What is required.
From the data below, copy each line that includes the word "limit".

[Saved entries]
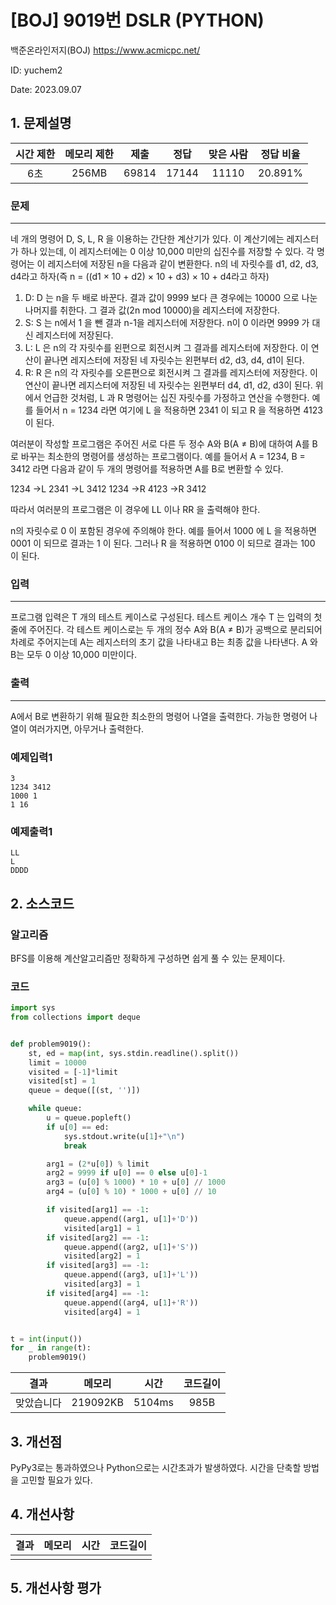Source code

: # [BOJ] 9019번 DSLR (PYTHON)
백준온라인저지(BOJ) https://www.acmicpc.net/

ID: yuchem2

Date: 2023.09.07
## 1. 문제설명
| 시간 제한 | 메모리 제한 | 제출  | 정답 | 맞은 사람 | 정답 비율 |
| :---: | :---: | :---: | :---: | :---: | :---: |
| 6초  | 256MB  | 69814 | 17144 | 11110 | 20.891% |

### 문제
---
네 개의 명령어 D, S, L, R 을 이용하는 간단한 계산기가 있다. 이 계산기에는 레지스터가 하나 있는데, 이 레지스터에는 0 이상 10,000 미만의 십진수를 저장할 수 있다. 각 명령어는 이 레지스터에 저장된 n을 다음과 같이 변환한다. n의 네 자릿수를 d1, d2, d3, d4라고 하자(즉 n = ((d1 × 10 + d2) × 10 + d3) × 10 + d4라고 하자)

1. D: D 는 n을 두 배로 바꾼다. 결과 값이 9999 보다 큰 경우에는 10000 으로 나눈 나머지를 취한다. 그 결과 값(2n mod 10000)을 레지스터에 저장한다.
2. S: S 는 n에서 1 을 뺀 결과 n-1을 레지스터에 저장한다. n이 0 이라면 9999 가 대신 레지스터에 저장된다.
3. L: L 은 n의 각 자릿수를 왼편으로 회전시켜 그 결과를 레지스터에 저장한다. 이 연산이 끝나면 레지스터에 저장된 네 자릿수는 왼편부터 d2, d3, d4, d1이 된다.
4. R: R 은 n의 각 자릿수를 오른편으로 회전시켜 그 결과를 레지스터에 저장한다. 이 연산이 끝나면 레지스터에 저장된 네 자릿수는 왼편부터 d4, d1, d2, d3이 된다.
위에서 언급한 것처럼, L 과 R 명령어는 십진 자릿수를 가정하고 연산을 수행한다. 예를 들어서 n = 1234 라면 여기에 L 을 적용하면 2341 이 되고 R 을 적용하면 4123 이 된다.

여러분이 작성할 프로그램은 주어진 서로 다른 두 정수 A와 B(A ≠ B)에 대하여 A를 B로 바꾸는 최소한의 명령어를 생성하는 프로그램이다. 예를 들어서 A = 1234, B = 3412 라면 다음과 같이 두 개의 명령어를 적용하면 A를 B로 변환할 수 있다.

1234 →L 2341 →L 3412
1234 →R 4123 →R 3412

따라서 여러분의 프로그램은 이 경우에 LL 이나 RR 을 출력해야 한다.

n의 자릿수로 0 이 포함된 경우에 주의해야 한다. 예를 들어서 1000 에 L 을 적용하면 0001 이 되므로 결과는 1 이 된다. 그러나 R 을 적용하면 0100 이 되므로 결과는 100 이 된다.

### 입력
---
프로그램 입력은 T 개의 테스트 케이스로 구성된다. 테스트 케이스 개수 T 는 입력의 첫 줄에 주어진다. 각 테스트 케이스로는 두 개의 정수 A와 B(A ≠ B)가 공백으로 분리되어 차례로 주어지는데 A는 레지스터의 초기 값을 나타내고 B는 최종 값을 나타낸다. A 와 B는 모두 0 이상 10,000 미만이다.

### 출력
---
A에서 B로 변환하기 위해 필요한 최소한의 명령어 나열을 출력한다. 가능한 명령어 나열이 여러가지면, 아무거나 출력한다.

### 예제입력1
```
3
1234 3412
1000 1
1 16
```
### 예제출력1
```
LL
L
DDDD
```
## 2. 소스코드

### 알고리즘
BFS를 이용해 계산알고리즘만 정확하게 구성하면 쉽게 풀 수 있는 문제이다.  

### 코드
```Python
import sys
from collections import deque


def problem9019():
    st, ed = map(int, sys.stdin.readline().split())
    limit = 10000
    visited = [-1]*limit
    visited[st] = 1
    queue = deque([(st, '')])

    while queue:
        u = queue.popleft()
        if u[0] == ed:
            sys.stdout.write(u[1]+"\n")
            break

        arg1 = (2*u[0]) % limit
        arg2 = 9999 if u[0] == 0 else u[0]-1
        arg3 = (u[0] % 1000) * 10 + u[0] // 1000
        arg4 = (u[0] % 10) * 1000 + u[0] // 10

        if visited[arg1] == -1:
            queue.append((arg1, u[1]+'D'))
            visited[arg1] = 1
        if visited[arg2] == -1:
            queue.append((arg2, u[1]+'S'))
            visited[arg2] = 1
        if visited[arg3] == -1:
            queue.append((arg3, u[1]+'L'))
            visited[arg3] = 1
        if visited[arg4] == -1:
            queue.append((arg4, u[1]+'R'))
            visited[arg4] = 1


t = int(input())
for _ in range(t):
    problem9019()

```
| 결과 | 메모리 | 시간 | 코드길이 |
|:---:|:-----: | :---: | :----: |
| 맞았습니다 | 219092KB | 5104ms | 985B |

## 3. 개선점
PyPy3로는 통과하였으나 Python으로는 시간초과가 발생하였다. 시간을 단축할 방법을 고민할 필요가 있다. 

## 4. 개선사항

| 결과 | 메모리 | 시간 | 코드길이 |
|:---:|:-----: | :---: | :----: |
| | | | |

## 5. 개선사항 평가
* * *
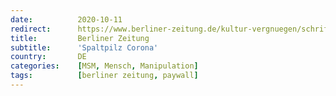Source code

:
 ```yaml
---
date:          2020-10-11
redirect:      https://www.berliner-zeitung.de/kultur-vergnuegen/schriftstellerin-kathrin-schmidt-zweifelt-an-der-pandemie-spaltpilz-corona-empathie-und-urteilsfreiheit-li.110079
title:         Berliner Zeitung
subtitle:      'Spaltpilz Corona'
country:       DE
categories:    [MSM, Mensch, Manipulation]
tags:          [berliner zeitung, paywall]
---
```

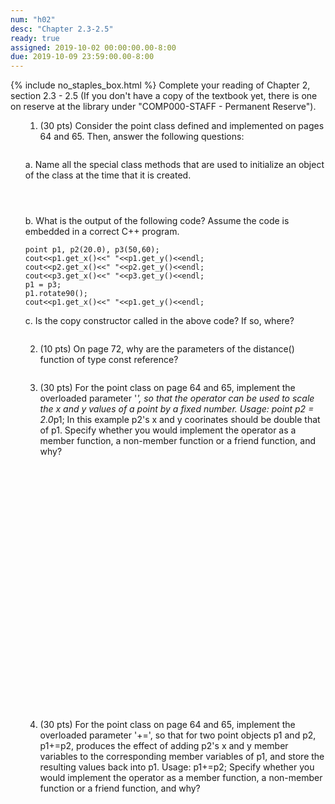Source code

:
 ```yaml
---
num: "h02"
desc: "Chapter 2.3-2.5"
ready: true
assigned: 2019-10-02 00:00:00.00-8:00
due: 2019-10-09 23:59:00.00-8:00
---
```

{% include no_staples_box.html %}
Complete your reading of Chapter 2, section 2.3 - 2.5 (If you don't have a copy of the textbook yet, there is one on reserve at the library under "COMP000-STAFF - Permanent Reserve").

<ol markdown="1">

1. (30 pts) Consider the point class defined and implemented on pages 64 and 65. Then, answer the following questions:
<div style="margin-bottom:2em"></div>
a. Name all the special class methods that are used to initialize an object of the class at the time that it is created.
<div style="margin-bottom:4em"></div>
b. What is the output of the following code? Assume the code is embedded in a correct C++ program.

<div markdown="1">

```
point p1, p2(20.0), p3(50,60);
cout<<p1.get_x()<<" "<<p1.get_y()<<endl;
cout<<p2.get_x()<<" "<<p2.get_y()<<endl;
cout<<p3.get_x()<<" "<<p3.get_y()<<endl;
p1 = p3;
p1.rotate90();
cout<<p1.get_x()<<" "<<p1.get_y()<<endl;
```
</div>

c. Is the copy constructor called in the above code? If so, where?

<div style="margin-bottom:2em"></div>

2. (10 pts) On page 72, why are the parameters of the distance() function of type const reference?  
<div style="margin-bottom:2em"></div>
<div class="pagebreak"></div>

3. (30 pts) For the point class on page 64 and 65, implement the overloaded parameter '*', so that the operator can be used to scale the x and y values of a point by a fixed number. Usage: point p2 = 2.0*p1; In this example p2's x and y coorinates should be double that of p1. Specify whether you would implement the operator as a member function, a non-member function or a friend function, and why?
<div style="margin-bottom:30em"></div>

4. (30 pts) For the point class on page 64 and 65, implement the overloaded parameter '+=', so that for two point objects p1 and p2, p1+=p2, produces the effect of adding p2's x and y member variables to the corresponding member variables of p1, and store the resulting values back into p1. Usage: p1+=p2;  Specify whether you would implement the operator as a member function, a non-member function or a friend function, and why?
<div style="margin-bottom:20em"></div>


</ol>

Result.
    limit = 10000
    visited = [-1]*limit
        arg1 = (2*u[0]) % limit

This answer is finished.